One such success is the Global Alliance for Vaccines and Immunizations, otherwise known as GAVI. In decades past, if a new vaccine was developed, companies such as Merck would built a full scale facility in the US and then disassemble it and transport it to a country such as China for reassembly and production. With GAVI, the know how and ability and capacity to take a new product and introduce it to a market is far easier and faster, explained Mark Feinberg of Merck. Just last month, countries around the world committed $4.3 billion dollars to GAVI–this funding will, among other things, help provide vaccines for 250 million children. Another recent addition to the biotech financing toolbox is the priority voucher review program by FDA, which was enacted in 2007 by the FDA Amendments Act to help companies sponsoring a biologic or new drug that targets a neglected tropical disease.

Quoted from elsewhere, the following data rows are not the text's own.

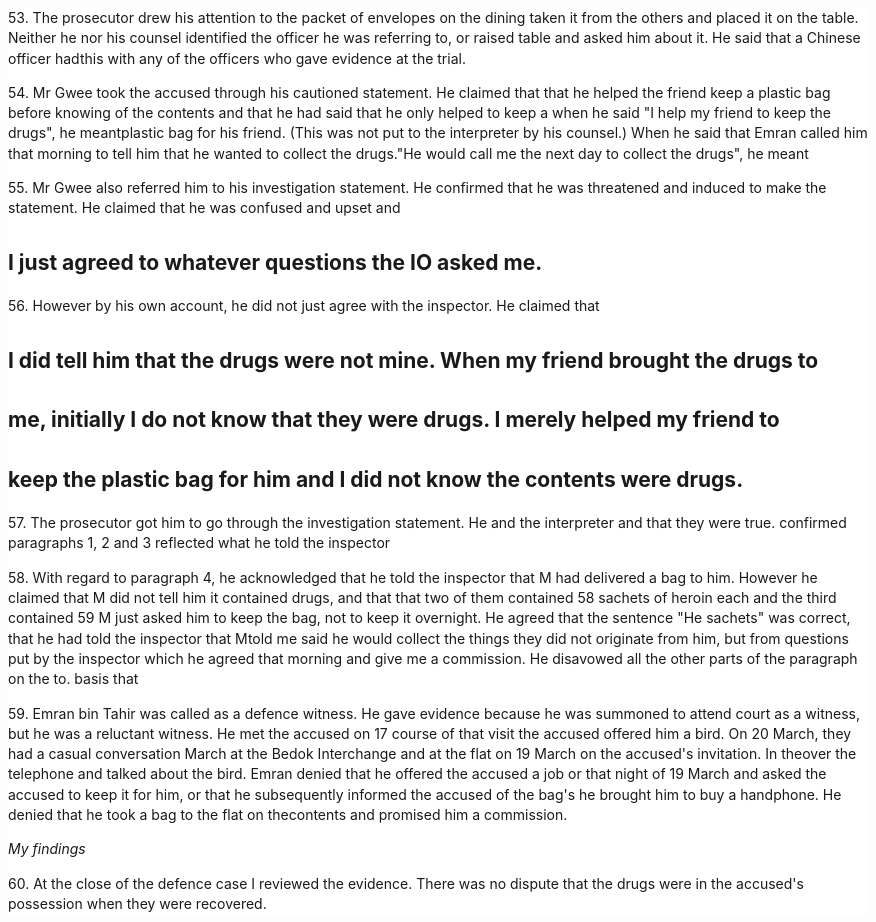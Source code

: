 53\. The prosecutor drew his attention to the packet of envelopes on the dining taken it from the others and placed it on the table. Neither he nor his counsel identified the officer he was referring to, or raised table and asked him about it. He said that a Chinese officer hadthis with any of the officers who gave evidence at the trial. 

54\. Mr Gwee took the accused through his cautioned statement. He claimed that that he helped the friend keep a plastic bag before knowing of the contents and that he had said that he only helped to keep a when he said "I help my friend to keep the drugs", he meantplastic bag for his friend. (This was not put to the interpreter by his counsel.) When he said that Emran called him that morning to tell him that he wanted to collect the drugs."He would call me the next day to collect the drugs", he meant 

55\. Mr Gwee also referred him to his investigation statement. He confirmed that he was threatened and induced to make the statement. He claimed that he was confused and upset and 

## I just agreed to whatever questions the IO asked me. 

56\. However by his own account, he did not just agree with the inspector. He claimed that 

## I did tell him that the drugs were not mine. When my friend brought the drugs to 

## me, initially I do not know that they were drugs. I merely helped my friend to 

## keep the plastic bag for him and I did not know the contents were drugs. 

57\. The prosecutor got him to go through the investigation statement. He and the interpreter and that they were true. confirmed paragraphs 1, 2 and 3 reflected what he told the inspector 

58\. With regard to paragraph 4, he acknowledged that he told the inspector that M had delivered a bag to him. However he claimed that M did not tell him it contained drugs, and that that two of them contained 58 sachets of heroin each and the third contained 59 M just asked him to keep the bag, not to keep it overnight. He agreed that the sentence "He sachets" was correct, that he had told the inspector that Mtold me said he would collect the things they did not originate from him, but from questions put by the inspector which he agreed that morning and give me a commission. He disavowed all the other parts of the paragraph on the to. basis that 

59\. Emran bin Tahir was called as a defence witness. He gave evidence because he was summoned to attend court as a witness, but he was a reluctant witness. He met the accused on 17 course of that visit the accused offered him a bird. On 20 March, they had a casual conversation March at the Bedok Interchange and at the flat on 19 March on the accused's invitation. In theover the telephone and talked about the bird. Emran denied that he offered the accused a job or that night of 19 March and asked the accused to keep it for him, or that he subsequently informed the accused of the bag's he brought him to buy a handphone. He denied that he took a bag to the flat on thecontents and promised him a commission. 


_My findings_ 

60\. At the close of the defence case I reviewed the evidence. There was no dispute that the drugs were in the accused's possession when they were recovered.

Another positive change for biologics aimed at improving global health has been the increase in dynamic partnerships, representing industry as well as governments, nonprofits, civil society, academia, and more. All of these groups are needed to achieve global change and together they are able to better translate innovation into reality, said Rabinovich. One goal that these collaborative initiatives have been working toward is to increase political will to support global health efforts. In many countries, it’s easy to get the health minister to understand the value of introducing a vaccine and related healthcare training and therapies to his or her population. It’s another thing to get the finance minister to buy into the effort, said the panelists. But healthcare education and training have made and continue to make great inroads into this area. Surveillance, data retrieval, and follow-through of patients in developing nations also help in this regard. In the long term, sustainable financing will become possible for therapies and vaccines needed in developing nations. This kind of sustainability is crucial, pointed out Fred Were, chairman of the Kenya Pediatric Association, because there is often the fear that once a new vaccine enters the market, how will the country be able to deliver it and continue to afford/obtain it for future generations. The concern that there may not always be a Gates Foundation, for example, is valid.
Today and throughout the week, participants at the convention and forum plan to work through these issues, covering funding and R&D incentives as well as regulatory issues. On the regulatory side, a lack of harmonization with the development and commercialization of vaccines is particularly rough for manufacturing companies who have a product and want to get it to market. Philip Hosbach of Sanofi Pasteur for example noted that it took way too long to get WHO prequalification of its H1N1 vaccine, which had already received FDA approval. Such levels of bureacracy only add to costs and time, he said, when meanwhile, patients are waiting for treatment.